The Impact of Germline Alterations in Appendiceal Adenocarcinoma

Abstract

Purpose: More than 10% of assessed patients with appendiceal adenocarcinoma have a pathogenic (P) or likely pathogenic (LP) germline variant, including genes implicated in heritable gastrointestinal cancer syndromes, such as Lynch syndrome. We defined the clinical and molecular impact of heritable alterations in appendiceal adenocarcinoma to evaluate the need for dedicated appendiceal screening and prevention strategies in patients with LP/P germline variants.

Experimental design: We performed an integrated germline and somatic molecular analysis for patients with confirmed appendiceal adenocarcinoma. Patients underwent paired tumor-normal sequencing for up to 90 hereditary cancer risk genes and 505 genes for somatic mutation profiling. We defined the cooccurrence of LP/P germline variants and second-hit pathogenic somatic alterations. The associations between germline variants and patient clinicopathologic features were also evaluated.

Results: Twenty-five of 237 patients (10.5%) carried pathogenic or likely pathogenic germline variants in cancer susceptibility genes. Clinicopathologic characteristics and appendiceal adenocarcinoma-specific survival were similar in patients with or without germline variants. Most (92%, N = 23/25) patients with germline variants demonstrated no second-hit somatic alterations, including loss of heterozygosity. Two patients with a germline APC I1307K low-penetrance founder variant exhibited secondary somatic pathogenic alterations in APC. However, only one patient tumor exhibited APC-mediated WNT signaling dysregulation: a plausible consequence of multiple somatic APC mutations with no germline variant contribution. Four patients had germline variants in PMS2 or MSH2 associated with Lynch syndrome, yet their cancers were microsatellite-stable.

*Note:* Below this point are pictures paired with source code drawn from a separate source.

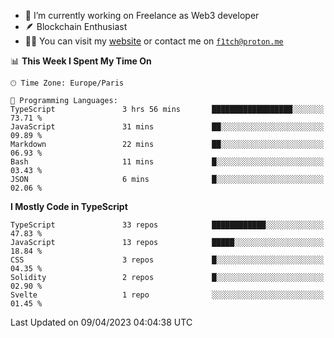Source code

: - 🔭 I’m currently working on Freelance as Web3 developer
- 🪶 Blockchain Enthusiast
- 👨‍💻 You can visit my [website](https://f1tch.xyz) or contact me on [`f1tch@proton.me`](mailto:f1tch@proton.me)

<!--START_SECTION:waka-->
📊 **This Week I Spent My Time On** 

```text
🕑︎ Time Zone: Europe/Paris

💬 Programming Languages: 
TypeScript               3 hrs 56 mins       ██████████████████░░░░░░░   73.71 % 
JavaScript               31 mins             ██░░░░░░░░░░░░░░░░░░░░░░░   09.89 % 
Markdown                 22 mins             ██░░░░░░░░░░░░░░░░░░░░░░░   06.93 % 
Bash                     11 mins             █░░░░░░░░░░░░░░░░░░░░░░░░   03.43 % 
JSON                     6 mins              █░░░░░░░░░░░░░░░░░░░░░░░░   02.06 % 
```

**I Mostly Code in TypeScript** 

```text
TypeScript               33 repos            ████████████░░░░░░░░░░░░░   47.83 % 
JavaScript               13 repos            █████░░░░░░░░░░░░░░░░░░░░   18.84 % 
CSS                      3 repos             █░░░░░░░░░░░░░░░░░░░░░░░░   04.35 % 
Solidity                 2 repos             █░░░░░░░░░░░░░░░░░░░░░░░░   02.90 % 
Svelte                   1 repo              ░░░░░░░░░░░░░░░░░░░░░░░░░   01.45 % 
```




 Last Updated on 09/04/2023 04:04:38 UTC
<!--END_SECTION:waka-->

Conclusions: Germline variants are likely incidental without a contributory driver role in appendiceal adenocarcinoma. Appendiceal adenocarcinoma screening in patients with germline variants is not clearly merited.

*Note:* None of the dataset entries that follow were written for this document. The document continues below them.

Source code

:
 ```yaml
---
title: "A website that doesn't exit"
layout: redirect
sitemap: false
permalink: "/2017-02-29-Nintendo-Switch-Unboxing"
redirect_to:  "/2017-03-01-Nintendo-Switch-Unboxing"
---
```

Figure 1:. Germline mutation prevalence in patients with appendiceal adenocarcinoma with co-occurring somatic mutation and copy number status.

A, Germline mutations in the 237 cohort patients organized by predicted mutation penetrance. Percentage in parentheses indicates the percent of patients with the variant out of the total assessed patients. *The specific detected variants are associated with low (APC p.I1307K), recessive (FH c.1431_1433dupAAA (p.K477dup)), and uncertain (CHEK2 p.I157T) penetrance. B, Germline mutation penetrance with somatic and copy number alterations in respective genes. *Indicates a patient with two different germline mutations.

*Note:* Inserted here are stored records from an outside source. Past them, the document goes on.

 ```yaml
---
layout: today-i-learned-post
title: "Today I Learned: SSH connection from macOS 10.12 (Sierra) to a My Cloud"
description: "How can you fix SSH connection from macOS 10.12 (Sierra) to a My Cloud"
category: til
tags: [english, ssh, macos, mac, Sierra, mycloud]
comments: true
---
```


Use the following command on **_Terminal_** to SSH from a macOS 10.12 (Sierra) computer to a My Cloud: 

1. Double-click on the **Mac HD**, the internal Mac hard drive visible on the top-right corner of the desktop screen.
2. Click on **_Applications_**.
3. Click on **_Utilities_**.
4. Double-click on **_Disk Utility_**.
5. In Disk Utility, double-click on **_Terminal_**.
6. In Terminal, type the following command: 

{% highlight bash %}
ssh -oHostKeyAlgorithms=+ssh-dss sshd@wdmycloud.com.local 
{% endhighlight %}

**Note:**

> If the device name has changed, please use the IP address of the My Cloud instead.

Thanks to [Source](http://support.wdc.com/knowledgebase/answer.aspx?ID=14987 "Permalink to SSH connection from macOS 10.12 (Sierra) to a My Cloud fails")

Figure 2:. APC germline and somatic alterations in two patients with appendiceal adenocarcinoma.

The APC gene is shown with annotated functional domains and the pathogenic inactivating germline (top) and somatic (bottom) alterations for each patient. For patient 1, two proposed variations are indicated where somatic alterations occur trans (left arrow) or one in syn (right arrow) with the germline APC alteration. Patient 2 exhibited pathogenic loss of heterozygosity (LOH) in the non-germline APC allele. Tumor immunohistochemical staining for β-Catenin reveals nuclear and cytoplasmic (APC loss) versus membranous (APC intact) β-Catenin localization for Patient 1 and 2, respectively. Abbreviations include “chromosome” (Chr.)